Again, let’s assume the position of a well-intentioned physician. They might see the data, and think there’s reason for hope with these. If there’s no approved option for this patient, and the patient has weighed the costs, risks, etc., then by all means, allow them to proceed.

Again, I think it must include full disclosure that it isn’t an approved treatment, and it should be viewed as something to try, only if there aren’t more effective approved treatments, which I think most doctors would choose anyway.

What could get tricky, is if there as an approved treatment that has a low efficacy rate, but there’s this new unapproved treatment that seems to show a much higher efficacy rate, what would a doctor recommend and a patient choose.

We hate to roll the dice on someone’s life, but it’s their life. I think again, as long as they’re well-informed, it should be their choice.

I don’t see an avenue for many charlatans on this path, as they tend to peddle in things which show no efficacy—if there were efficacy, it would be promoted by actual doctors.

Bucket #3: Treatments with conflicting studies supporting and rejecting them

This bucket is admittedly quite challenging. But in the end, since there are some studies showing efficacy, it has some level of hope or promise.

I’d again, make sure that the patient is made fully made aware of the conflicted status, a basic understanding of why it might work, and why it might not, the risks and side effects observed, etc.

From there, the patient can make an informed decision, and move forward.

Bucket #4: Treatments with studies/data rejecting them

For me, this one is pretty easy. It’s not like we don’t have data on these treatments—we do. They have been tested and failed every time.

Of course, any good scientist doesn’t deal in absolutes. Just because there’s no data supporting such treatments doesn’t mean they don’t work.
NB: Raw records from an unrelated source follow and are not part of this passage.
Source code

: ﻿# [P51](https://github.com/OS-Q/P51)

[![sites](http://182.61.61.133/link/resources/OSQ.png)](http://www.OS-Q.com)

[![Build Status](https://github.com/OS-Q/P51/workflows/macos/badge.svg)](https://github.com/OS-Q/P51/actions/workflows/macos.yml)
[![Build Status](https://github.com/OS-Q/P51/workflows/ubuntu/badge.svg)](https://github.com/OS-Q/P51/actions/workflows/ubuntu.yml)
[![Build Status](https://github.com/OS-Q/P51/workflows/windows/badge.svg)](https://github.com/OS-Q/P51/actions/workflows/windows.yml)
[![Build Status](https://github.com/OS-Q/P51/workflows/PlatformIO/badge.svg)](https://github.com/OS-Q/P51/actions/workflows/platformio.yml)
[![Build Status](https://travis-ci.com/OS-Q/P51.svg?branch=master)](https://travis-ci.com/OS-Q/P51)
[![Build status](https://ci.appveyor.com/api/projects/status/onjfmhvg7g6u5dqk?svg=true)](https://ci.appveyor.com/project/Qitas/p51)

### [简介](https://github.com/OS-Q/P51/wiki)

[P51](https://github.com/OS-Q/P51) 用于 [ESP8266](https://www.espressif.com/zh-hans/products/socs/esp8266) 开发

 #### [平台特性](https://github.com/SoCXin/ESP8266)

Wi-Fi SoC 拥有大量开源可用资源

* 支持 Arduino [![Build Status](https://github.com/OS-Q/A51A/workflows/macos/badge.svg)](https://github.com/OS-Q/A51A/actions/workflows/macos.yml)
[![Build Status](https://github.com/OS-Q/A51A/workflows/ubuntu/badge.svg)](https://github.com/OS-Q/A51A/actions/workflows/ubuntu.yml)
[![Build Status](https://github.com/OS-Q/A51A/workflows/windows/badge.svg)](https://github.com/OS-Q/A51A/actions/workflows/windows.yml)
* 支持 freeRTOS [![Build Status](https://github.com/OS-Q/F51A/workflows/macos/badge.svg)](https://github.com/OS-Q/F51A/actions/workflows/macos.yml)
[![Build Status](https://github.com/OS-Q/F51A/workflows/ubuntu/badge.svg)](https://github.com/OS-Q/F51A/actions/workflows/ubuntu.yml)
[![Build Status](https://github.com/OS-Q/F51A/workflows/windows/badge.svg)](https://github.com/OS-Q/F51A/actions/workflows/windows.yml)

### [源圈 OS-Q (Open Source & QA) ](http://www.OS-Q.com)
It just means we have no reason to believe it does.

I don’t think any reputable physician should be prescribing such a treatment, and they should be excluded from “right to try” until there is some data to suggest they are safe and effective.

A doctor should inform the patient that such treatments have never been shown to be helpful, and that the doctor, in good conscious, wouldn’t recommend it, lest they be charged with malpractice.


As you may have noticed, in each scenario, I focus on informing the patient thoroughly. This is how I propose the government protect the patient, without standing in the way of preventing a potentially life-saving treatment.

I think these buckets are important, because when many talk about “Right to try” laws, they tend to not differentiate between a treatment which is showing efficacy, versus one that has been thoroughly debunked—those two things should be treated quite differently.